:: TASK ::
Return only the lines of the listing below that run from the line with "12. Upon Contact" through the line with "如何看待「王心凌概念股」芒果超媒 24 日开盘一度大涨 10％ ？", both ends included, exactly as written.

:: THE DATA ::
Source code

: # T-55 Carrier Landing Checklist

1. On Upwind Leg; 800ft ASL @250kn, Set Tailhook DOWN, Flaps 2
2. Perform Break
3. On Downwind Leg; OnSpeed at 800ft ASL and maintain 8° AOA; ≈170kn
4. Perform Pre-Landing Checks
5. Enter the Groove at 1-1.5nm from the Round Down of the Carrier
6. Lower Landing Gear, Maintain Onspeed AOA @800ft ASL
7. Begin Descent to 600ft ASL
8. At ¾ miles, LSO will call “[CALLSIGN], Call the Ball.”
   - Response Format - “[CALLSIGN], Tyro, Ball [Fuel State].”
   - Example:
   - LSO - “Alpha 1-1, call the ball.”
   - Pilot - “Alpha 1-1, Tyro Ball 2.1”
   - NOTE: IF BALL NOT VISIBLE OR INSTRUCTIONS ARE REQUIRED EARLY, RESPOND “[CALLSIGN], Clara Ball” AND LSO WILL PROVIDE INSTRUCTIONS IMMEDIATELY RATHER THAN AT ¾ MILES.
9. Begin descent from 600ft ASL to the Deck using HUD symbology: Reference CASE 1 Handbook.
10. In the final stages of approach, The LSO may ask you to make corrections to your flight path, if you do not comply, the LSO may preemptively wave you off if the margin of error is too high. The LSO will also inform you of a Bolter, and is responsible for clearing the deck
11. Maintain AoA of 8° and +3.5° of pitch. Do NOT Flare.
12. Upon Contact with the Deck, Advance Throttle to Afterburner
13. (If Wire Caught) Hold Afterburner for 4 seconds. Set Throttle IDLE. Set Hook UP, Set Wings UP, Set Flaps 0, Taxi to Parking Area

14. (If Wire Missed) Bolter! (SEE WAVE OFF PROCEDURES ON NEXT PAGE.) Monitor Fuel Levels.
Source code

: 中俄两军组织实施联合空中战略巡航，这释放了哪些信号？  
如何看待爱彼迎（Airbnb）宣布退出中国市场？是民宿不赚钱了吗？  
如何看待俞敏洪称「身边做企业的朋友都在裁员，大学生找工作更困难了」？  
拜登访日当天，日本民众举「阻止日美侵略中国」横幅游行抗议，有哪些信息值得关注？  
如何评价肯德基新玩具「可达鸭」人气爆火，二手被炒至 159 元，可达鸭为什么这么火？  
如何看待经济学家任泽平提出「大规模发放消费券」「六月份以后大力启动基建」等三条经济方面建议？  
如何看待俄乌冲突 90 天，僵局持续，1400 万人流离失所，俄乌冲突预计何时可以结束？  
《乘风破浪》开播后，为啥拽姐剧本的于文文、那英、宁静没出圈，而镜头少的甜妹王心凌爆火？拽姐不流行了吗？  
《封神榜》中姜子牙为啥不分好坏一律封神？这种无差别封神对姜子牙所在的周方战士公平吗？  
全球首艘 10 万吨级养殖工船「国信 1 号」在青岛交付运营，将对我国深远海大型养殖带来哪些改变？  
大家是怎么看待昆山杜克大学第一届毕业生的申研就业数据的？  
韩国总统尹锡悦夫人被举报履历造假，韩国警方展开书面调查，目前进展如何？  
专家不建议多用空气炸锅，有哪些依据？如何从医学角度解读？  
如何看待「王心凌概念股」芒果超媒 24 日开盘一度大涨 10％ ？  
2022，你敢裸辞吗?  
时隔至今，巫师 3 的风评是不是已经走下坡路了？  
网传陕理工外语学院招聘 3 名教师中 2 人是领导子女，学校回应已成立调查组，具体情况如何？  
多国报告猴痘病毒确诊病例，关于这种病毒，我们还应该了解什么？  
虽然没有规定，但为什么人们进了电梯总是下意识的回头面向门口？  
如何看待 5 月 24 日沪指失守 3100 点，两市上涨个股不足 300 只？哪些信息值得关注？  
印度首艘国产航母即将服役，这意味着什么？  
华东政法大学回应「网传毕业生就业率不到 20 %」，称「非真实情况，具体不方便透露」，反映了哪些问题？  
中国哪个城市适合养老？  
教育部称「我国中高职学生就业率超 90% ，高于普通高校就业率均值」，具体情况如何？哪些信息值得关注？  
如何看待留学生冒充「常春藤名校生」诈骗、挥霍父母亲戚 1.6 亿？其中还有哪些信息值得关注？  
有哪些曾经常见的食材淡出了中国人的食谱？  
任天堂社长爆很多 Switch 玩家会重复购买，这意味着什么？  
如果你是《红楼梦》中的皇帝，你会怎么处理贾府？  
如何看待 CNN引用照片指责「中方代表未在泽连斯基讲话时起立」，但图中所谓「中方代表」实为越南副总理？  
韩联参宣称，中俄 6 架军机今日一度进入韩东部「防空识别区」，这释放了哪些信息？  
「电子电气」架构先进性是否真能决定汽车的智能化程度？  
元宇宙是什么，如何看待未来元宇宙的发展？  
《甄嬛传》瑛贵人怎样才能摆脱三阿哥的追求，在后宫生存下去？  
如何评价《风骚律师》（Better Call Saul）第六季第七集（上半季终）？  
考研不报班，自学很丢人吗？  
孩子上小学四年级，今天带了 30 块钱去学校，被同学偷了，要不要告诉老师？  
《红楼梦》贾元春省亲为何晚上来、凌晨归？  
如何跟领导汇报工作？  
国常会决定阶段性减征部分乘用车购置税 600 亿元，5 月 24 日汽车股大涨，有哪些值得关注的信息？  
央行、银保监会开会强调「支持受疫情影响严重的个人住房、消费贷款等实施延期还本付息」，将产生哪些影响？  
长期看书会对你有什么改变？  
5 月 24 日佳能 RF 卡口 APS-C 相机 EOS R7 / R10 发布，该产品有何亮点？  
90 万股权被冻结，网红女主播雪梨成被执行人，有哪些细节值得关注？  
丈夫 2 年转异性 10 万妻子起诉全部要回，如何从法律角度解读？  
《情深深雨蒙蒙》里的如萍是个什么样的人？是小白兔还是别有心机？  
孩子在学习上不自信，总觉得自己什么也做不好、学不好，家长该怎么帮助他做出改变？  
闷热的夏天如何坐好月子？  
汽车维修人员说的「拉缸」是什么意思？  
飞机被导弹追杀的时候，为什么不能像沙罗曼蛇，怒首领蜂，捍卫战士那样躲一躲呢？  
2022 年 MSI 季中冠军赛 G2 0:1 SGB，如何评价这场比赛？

:: RESULT OF THE EXERCISE ::
12. Upon Contact with the Deck, Advance Throttle to Afterburner
13. (If Wire Caught) Hold Afterburner for 4 seconds. Set Throttle IDLE. Set Hook UP, Set Wings UP, Set Flaps 0, Taxi to Parking Area

14. (If Wire Missed) Bolter! (SEE WAVE OFF PROCEDURES ON NEXT PAGE.) Monitor Fuel Levels.
Source code

: 中俄两军组织实施联合空中战略巡航，这释放了哪些信号？  
如何看待爱彼迎（Airbnb）宣布退出中国市场？是民宿不赚钱了吗？  
如何看待俞敏洪称「身边做企业的朋友都在裁员，大学生找工作更困难了」？  
拜登访日当天，日本民众举「阻止日美侵略中国」横幅游行抗议，有哪些信息值得关注？  
如何评价肯德基新玩具「可达鸭」人气爆火，二手被炒至 159 元，可达鸭为什么这么火？  
如何看待经济学家任泽平提出「大规模发放消费券」「六月份以后大力启动基建」等三条经济方面建议？  
如何看待俄乌冲突 90 天，僵局持续，1400 万人流离失所，俄乌冲突预计何时可以结束？  
《乘风破浪》开播后，为啥拽姐剧本的于文文、那英、宁静没出圈，而镜头少的甜妹王心凌爆火？拽姐不流行了吗？  
《封神榜》中姜子牙为啥不分好坏一律封神？这种无差别封神对姜子牙所在的周方战士公平吗？  
全球首艘 10 万吨级养殖工船「国信 1 号」在青岛交付运营，将对我国深远海大型养殖带来哪些改变？  
大家是怎么看待昆山杜克大学第一届毕业生的申研就业数据的？  
韩国总统尹锡悦夫人被举报履历造假，韩国警方展开书面调查，目前进展如何？  
专家不建议多用空气炸锅，有哪些依据？如何从医学角度解读？  
如何看待「王心凌概念股」芒果超媒 24 日开盘一度大涨 10％ ？  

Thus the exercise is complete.